Information shown>
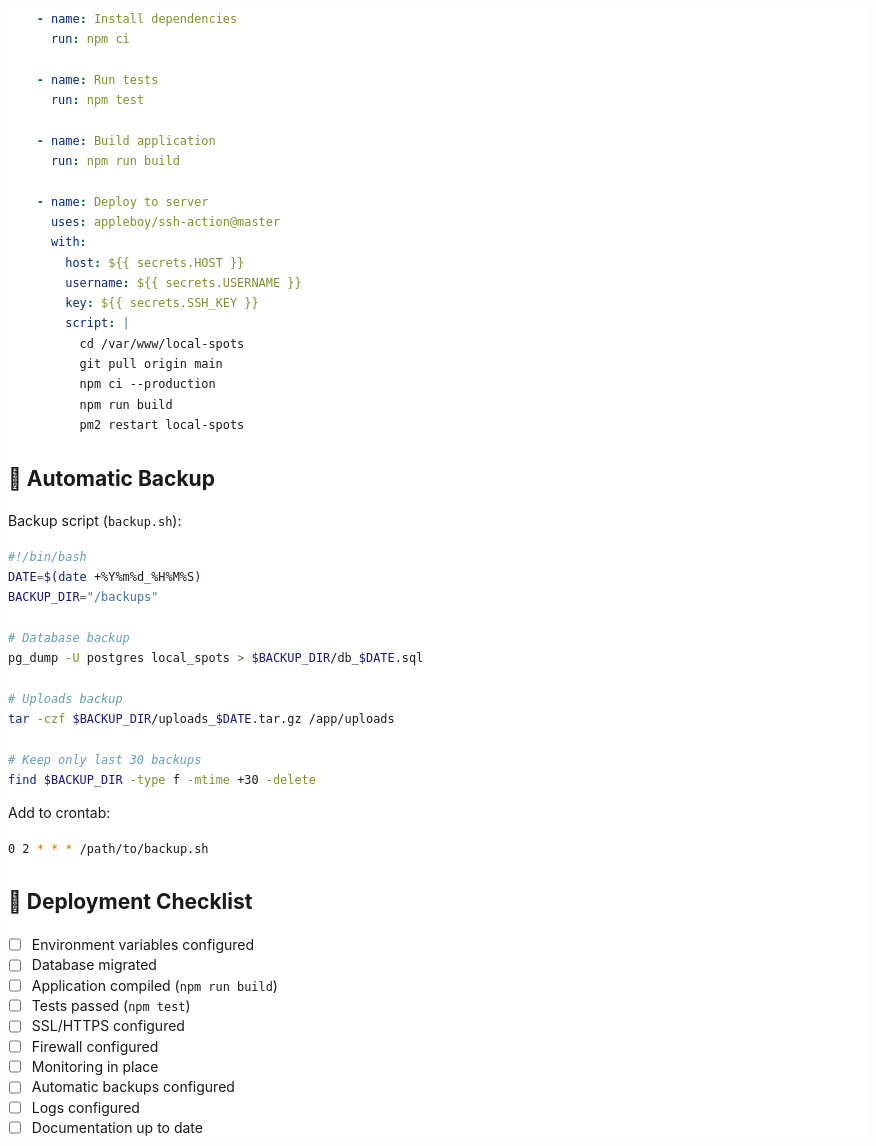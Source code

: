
```yaml
    - name: Install dependencies
      run: npm ci
    
    - name: Run tests
      run: npm test
    
    - name: Build application
      run: npm run build
    
    - name: Deploy to server
      uses: appleboy/ssh-action@master
      with:
        host: ${{ secrets.HOST }}
        username: ${{ secrets.USERNAME }}
        key: ${{ secrets.SSH_KEY }}
        script: |
          cd /var/www/local-spots
          git pull origin main
          npm ci --production
          npm run build
          pm2 restart local-spots
```

## 🔄 Automatic Backup

Backup script (`backup.sh`):

```bash
#!/bin/bash
DATE=$(date +%Y%m%d_%H%M%S)
BACKUP_DIR="/backups"

# Database backup
pg_dump -U postgres local_spots > $BACKUP_DIR/db_$DATE.sql

# Uploads backup
tar -czf $BACKUP_DIR/uploads_$DATE.tar.gz /app/uploads

# Keep only last 30 backups
find $BACKUP_DIR -type f -mtime +30 -delete
```

Add to crontab:

```bash
0 2 * * * /path/to/backup.sh
```

## 📝 Deployment Checklist

- [ ] Environment variables configured
- [ ] Database migrated
- [ ] Application compiled (`npm run build`)
- [ ] Tests passed (`npm test`)
- [ ] SSL/HTTPS configured
- [ ] Firewall configured
- [ ] Monitoring in place
- [ ] Automatic backups configured
- [ ] Logs configured
- [ ] Documentation up to date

Exercise details>
Skip the pictures and print each record exactly as it stands.

Answer for the task>
Source code

:
```yaml
    - name: Install dependencies
      run: npm ci
    
    - name: Run tests
      run: npm test
    
    - name: Build application
      run: npm run build
    
    - name: Deploy to server
      uses: appleboy/ssh-action@master
      with:
        host: ${{ secrets.HOST }}
        username: ${{ secrets.USERNAME }}
        key: ${{ secrets.SSH_KEY }}
        script: |
          cd /var/www/local-spots
          git pull origin main
          npm ci --production
          npm run build
          pm2 restart local-spots
```

## 🔄 Automatic Backup

Backup script (`backup.sh`):

```bash
#!/bin/bash
DATE=$(date +%Y%m%d_%H%M%S)
BACKUP_DIR="/backups"

# Database backup
pg_dump -U postgres local_spots > $BACKUP_DIR/db_$DATE.sql

# Uploads backup
tar -czf $BACKUP_DIR/uploads_$DATE.tar.gz /app/uploads

# Keep only last 30 backups
find $BACKUP_DIR -type f -mtime +30 -delete
```

Add to crontab:

```bash
0 2 * * * /path/to/backup.sh
```

## 📝 Deployment Checklist

- [ ] Environment variables configured
- [ ] Database migrated
- [ ] Application compiled (`npm run build`)
- [ ] Tests passed (`npm test`)
- [ ] SSL/HTTPS configured
- [ ] Firewall configured
- [ ] Monitoring in place
- [ ] Automatic backups configured
- [ ] Logs configured
- [ ] Documentation up to date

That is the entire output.